TASK TO COMPLETE
Once the line containing "type (handles async)" is found in the entries below, restate it and each following line word for word, stopping after the line containing "built-in (for consistency)".
━━ RECORDS FOR THE TASK ━━
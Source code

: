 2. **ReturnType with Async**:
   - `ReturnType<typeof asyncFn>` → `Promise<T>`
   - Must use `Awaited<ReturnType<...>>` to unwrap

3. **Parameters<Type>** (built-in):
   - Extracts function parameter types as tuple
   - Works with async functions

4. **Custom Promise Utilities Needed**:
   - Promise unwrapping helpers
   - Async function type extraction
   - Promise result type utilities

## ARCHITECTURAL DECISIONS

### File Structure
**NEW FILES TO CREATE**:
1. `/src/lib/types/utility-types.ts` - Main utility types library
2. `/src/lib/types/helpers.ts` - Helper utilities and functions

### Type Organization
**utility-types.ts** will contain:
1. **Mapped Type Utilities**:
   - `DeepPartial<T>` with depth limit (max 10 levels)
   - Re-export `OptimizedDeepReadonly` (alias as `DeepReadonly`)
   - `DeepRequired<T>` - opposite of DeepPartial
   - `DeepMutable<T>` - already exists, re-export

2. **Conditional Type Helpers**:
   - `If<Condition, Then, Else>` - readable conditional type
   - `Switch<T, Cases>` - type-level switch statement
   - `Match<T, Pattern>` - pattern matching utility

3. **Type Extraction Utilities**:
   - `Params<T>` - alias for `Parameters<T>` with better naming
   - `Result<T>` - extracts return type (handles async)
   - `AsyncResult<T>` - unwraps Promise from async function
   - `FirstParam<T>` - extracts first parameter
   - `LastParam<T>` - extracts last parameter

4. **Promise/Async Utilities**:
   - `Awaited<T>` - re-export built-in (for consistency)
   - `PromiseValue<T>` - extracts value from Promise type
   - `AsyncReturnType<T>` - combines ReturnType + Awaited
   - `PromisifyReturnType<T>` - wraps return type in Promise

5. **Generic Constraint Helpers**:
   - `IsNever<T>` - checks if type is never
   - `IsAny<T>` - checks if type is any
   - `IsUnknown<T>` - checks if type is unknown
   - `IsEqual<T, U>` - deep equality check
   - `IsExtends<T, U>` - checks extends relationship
━━━
━━ RECORDS FOR THE TASK ━━
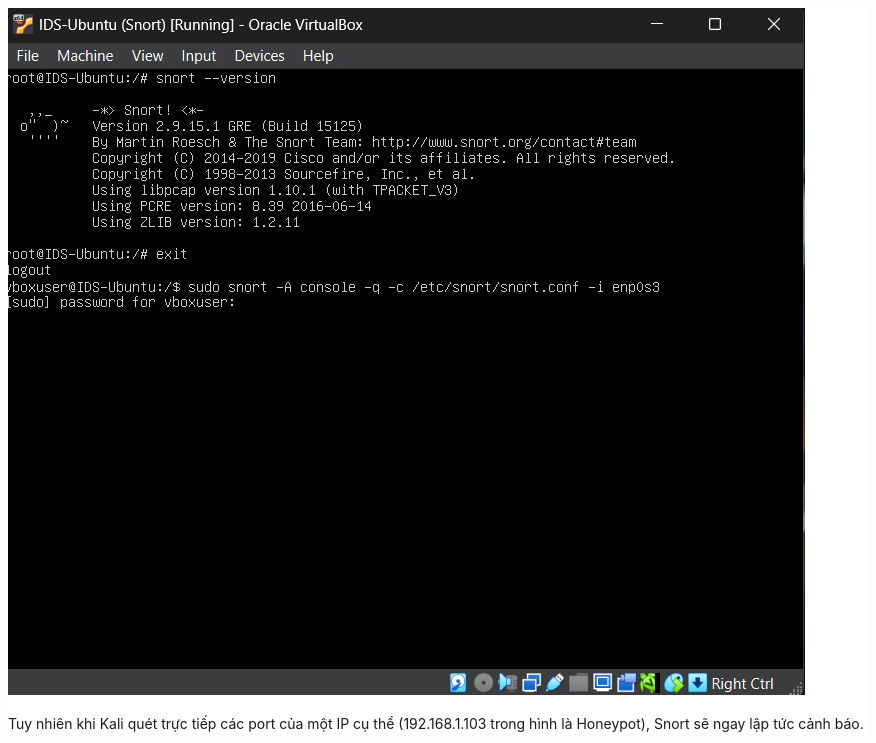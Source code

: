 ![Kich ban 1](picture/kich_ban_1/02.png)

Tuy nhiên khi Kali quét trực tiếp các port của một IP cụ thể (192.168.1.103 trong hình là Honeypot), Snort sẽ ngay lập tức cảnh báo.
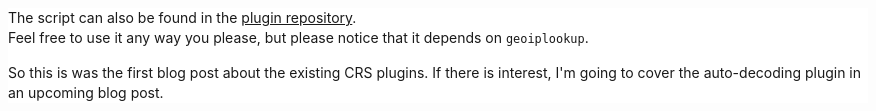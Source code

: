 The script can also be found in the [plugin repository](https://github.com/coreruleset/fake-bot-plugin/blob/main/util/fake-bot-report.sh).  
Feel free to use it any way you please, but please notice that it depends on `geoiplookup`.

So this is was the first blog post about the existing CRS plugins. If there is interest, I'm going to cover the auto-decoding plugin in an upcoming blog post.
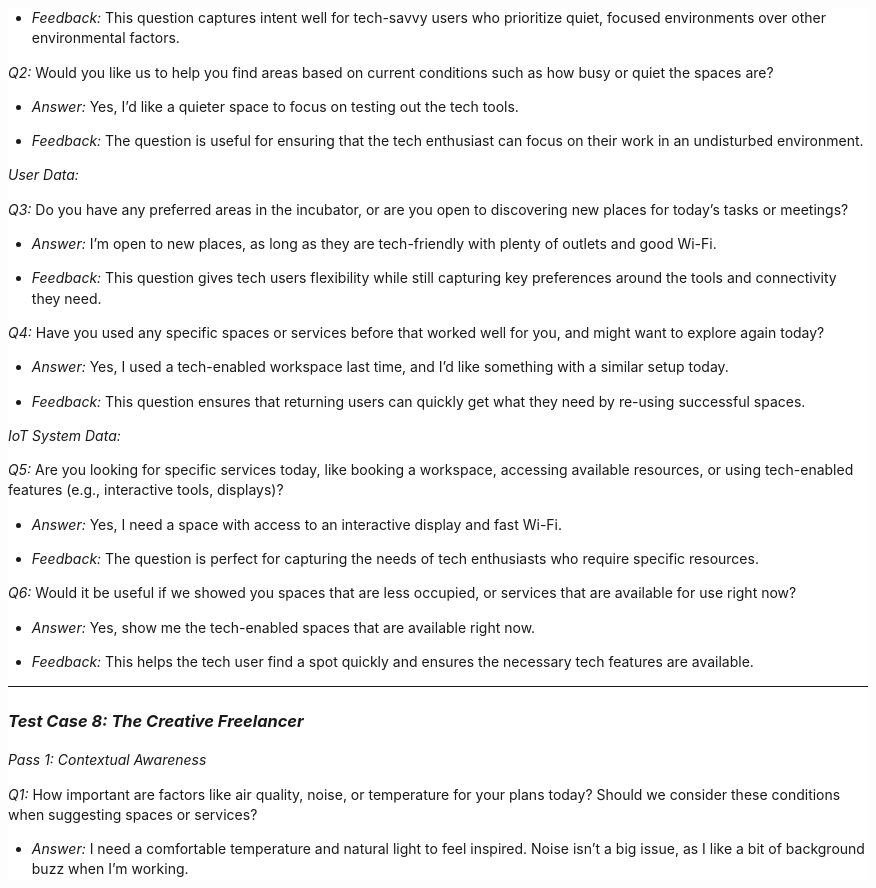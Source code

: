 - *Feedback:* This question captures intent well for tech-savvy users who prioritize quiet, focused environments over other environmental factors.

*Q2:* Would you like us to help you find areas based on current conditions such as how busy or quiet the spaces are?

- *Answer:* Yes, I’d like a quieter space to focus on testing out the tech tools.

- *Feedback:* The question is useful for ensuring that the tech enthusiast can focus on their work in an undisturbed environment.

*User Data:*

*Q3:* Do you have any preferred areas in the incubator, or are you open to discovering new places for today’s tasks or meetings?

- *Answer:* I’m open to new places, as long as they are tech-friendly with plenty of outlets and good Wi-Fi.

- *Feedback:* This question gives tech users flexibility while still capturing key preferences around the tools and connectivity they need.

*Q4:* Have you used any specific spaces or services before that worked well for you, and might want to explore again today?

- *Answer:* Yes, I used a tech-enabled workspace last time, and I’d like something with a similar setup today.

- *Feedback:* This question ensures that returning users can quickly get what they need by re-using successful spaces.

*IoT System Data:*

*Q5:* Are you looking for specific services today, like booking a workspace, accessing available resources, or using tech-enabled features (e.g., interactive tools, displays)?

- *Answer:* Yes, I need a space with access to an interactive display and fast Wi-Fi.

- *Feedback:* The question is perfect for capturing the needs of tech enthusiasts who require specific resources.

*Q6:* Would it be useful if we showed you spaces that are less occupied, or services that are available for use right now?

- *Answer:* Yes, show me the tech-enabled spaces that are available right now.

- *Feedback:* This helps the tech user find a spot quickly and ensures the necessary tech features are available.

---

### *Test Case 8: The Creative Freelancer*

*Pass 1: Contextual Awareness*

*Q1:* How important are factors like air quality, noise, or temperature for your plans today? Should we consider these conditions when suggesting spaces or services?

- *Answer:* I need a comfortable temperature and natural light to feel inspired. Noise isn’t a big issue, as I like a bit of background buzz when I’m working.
━━━
TASK RESPONSE
   - `Result<T>` - extracts return type (handles async)
   - `AsyncResult<T>` - unwraps Promise from async function
   - `FirstParam<T>` - extracts first parameter
   - `LastParam<T>` - extracts last parameter

4. **Promise/Async Utilities**:
   - `Awaited<T>` - re-export built-in (for consistency)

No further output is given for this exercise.